Rendered widower in his lifetime by the early death of his young wife, the old boy was once more, after a sleep of six hundred years, bereft of her charming presence. There he lay all alone, calmly oblivious of the raw gap in the matrimonial bed. All vestige of the sweet girl had been hacked and broken away. At least, not quite all. Sir Hugues’ feet rested on the body of a carved lion. A docile beast looking much more like a Pekinese dog, Joe thought. Still, rendering the heraldic beast small enough to slip under a man’s size tens was an impossible task for any sculptor, Joe allowed. His wife’s feet had rested on the shape of a sleek little greyhound. A whippet perhaps? Were they known in those days or had the sculptor scaled it down in size as he had the lion? The dog remained untouched. Its tail curled down cleverly over the tomb top and at the other end its nose was slightly tilted in adoration of its mistress. The poor creature now gazed with sad eyes at the empty extent of white marble on which she had reclined. So realistic was the carving, Joe almost expected to hear a throaty whine of distress. He patted the sleek haunches and murmured: ‘I know-it’s a bugger, old mate!’
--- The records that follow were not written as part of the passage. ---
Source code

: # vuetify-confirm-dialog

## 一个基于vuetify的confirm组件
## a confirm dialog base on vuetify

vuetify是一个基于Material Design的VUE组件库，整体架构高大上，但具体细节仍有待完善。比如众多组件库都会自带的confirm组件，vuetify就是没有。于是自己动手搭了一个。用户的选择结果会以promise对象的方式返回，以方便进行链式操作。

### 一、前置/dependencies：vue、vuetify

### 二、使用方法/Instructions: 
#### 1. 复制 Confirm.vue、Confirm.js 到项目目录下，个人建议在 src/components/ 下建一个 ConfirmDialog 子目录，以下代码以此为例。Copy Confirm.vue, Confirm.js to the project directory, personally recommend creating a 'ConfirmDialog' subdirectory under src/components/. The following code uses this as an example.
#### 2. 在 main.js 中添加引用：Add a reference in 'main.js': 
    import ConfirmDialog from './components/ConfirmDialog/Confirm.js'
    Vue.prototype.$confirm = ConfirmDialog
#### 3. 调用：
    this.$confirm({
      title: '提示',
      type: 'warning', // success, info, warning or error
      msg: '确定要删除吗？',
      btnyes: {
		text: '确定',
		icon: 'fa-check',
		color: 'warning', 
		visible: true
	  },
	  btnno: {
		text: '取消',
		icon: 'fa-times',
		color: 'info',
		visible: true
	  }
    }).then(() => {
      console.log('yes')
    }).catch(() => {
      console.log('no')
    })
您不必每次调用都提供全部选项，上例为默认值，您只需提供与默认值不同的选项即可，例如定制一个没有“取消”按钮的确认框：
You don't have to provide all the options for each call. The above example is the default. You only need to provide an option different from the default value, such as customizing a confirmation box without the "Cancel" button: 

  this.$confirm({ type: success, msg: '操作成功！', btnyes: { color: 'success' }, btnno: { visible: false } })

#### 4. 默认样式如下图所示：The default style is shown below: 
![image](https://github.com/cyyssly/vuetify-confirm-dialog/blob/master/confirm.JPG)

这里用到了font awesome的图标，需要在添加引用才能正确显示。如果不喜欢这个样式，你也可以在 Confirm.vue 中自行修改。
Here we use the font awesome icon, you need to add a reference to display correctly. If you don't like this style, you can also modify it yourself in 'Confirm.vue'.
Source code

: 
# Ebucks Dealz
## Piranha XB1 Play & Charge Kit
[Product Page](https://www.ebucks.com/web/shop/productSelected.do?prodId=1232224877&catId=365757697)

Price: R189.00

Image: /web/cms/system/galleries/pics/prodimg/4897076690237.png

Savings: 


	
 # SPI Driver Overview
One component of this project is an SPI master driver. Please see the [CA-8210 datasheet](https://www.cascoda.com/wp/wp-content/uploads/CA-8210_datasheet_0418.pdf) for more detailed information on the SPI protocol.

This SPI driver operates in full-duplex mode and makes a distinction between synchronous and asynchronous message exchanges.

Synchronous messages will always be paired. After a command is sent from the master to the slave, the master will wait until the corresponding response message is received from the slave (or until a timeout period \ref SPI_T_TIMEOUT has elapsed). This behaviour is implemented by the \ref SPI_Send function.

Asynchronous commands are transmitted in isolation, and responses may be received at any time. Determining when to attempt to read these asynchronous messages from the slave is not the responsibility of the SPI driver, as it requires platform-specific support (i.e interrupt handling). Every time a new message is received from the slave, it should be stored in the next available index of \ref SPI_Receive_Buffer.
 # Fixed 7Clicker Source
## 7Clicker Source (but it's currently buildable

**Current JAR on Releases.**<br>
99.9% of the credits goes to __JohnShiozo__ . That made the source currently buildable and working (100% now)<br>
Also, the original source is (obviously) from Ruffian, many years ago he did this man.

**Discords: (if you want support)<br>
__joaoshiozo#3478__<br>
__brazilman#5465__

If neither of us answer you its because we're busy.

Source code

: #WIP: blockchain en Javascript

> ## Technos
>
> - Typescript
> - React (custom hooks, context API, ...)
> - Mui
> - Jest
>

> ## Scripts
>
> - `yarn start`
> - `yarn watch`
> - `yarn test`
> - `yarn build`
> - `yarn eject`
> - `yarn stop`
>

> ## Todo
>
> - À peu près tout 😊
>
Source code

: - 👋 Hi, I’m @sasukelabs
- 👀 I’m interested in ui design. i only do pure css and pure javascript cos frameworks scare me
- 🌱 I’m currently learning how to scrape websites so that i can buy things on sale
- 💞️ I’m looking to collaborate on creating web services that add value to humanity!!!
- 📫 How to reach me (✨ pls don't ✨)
He looked around him to spot the remains. And there she was as Padraic had described her. A pile of largish pieces placed in a careful pyramid in the corner between the north and west walls. Joe walked over to take a closer look. Two small slippered feet poked out from the bottom of the heap and from the top there extended vertically one slender white arm, its clenched, beringed hand appearing to offer a pathetic gesture of defiance.
He approached, eyes scanning the thick layer of dust on the floor. He grunted in disappointment to see two or three different shoe patterns, all so scuffed as to be indistinguishable from each other. He paused on the fringe of the disturbed area and scanned the remains.
On a red silk kneeling cushion carefully placed centrally at the bottom of the small cairn was Aliénore’s head. The luxuriant gilded hair shorn by hammer blows, the nose smashed, the famous lips pounded into a gaping hole, none of her features remained intact. For a giddy moment Joe wrestled with a thought that had, he did believe, been seeded deliberately in him by the studied distribution of the remains. Celtic. The symbolism was connecting him with the head-hunting, head-worshipping Celts. But that was to do the Celts an injustice. The lopping off and triumphant display of an enemy’s head, if distasteful to a civilized man, was at least comprehensible. This vaunting, unreasoning destruction was beyond the realms of human understanding.